154. Poco duró el misterio de Maimón
Pues poco ha durado «el misterio» ![]()
Poco me gustan las redes, es cierto, pero al César lo que es del César, y sin Facebook hubiera tardado bastante más en enterarme de todo esto tan chulo.
Ya he descubierto quien era la mujer «misteriosa» a la que mi padre le dedicaba su libro, con tanto dibujo añadido, y me ha encantado «conocer» a Maimón, otra de esas MUJERES, -sí con mayúsculas-, que vivieron su pasión rompiendo moldes y esquemas.
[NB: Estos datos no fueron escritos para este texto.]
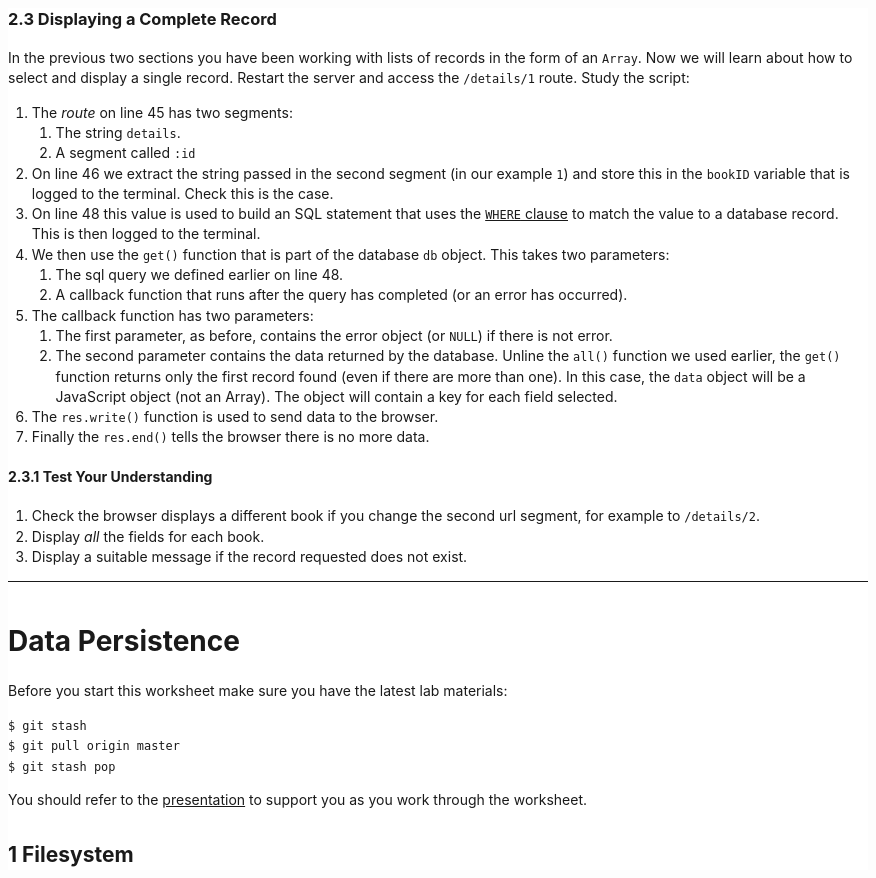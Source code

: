 
### 2.3 Displaying a Complete Record

In the previous two sections you have been working with lists of records in the form of an `Array`. Now we will learn about how to select and display a single record. Restart the server and access the `/details/1` route. Study the script:

1. The _route_ on line 45 has two segments:
	1. The string `details`.
	2. A segment called `:id`
2. On line 46 we extract the string passed in the second segment (in our example `1`) and store this in the `bookID` variable that is logged to the terminal. Check this is the case.
3. On line 48 this value is used to build an SQL statement that uses the [`WHERE` clause](http://www.sqlitetutorial.net/sqlite-where) to match the value to a database record. This is then logged to the terminal.
4. We then use the `get()` function that is part of the database `db` object. This takes two parameters:
    1. The sql query we defined earlier on line 48.
    2. A callback function that runs after the query has completed (or an error has occurred).
5. The callback function has two parameters:
    1. The first parameter, as before, contains the error object (or `NULL`) if there is not error.
    2. The second parameter contains the data returned by the database. Unline the `all()` function we used earlier, the `get()` function returns only the first record found (even if there are more than one). In this case, the `data` object will be a JavaScript object (not an Array). The object will contain a key for each field selected.
6. The `res.write()` function is used to send data to the browser.
7. Finally the `res.end()` tells the browser there is no more data.

#### 2.3.1 Test Your Understanding

1. Check the browser displays a different book if you change the second url segment, for example to `/details/2`.
2. Display _all_ the fields for each book.
3. Display a suitable message if the record requested does not exist.

--------


# Data Persistence

Before you start this worksheet make sure you have the latest lab materials:

```shell
$ git stash
$ git pull origin master
$ git stash pop
```

You should refer to the [presentation](https://drive.google.com/open?id=1sS2q9MYZL9pftgvTZqwppmpg0Ajq21poOxcCJ93FuzQ) to support you as you work through the worksheet.

## 1 Filesystem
Me he pasado una tarde preciosa escribiendo y leyendo cosas que me han aportado de ella, emocionándome con fotos que me han mandado de mi padre que era un chaval, súper joven, recordando y descubriendo tanto que no sabía y me está encantando conocer y aprender.
Todas esas cosas que de una forma u otra llevo en mis genes, forman parte de mi, de mi forma de ser y estar en el mundo.
Vuelvo a decir lo increíble que resultan las situaciones que aparentemente nos joden.
El haber perdido libros de mi padre, tener que rebuscarlos no se por dónde, que lo que me llegara tuviera algo especial, que este algo especial me llevara a investigar, que esta investigación me haya traido gente nueva que conocía bien a mi padre, a mi madre, a Maimón, que me van aportando más cosas de su historia, que es mi historia, de su vida, que es mi vida…
Ay, si he llorado esta tarde de domingo, gris, fresca, lluviosa, con el mar como el chocolate y el corazón blandito…
Os lo comparto, y espero que lo disfrutéis al menos tanto como yo.
De verdad, merece la pena saber la historia de la …simpática y entrometida «piernas cortas» de nuestra Sierra, tal como mi padre le escribió con indudable cariño y simpatía.
¡¡Muy, muy admirable!!
MAIMÓN, OTRA MONTAÑERA ADMIRABLE
PD. Gracias en especial a Isidro Cubillas, por todo lo que me ha enviado
¡Las fotos me han llegado directas al corazón!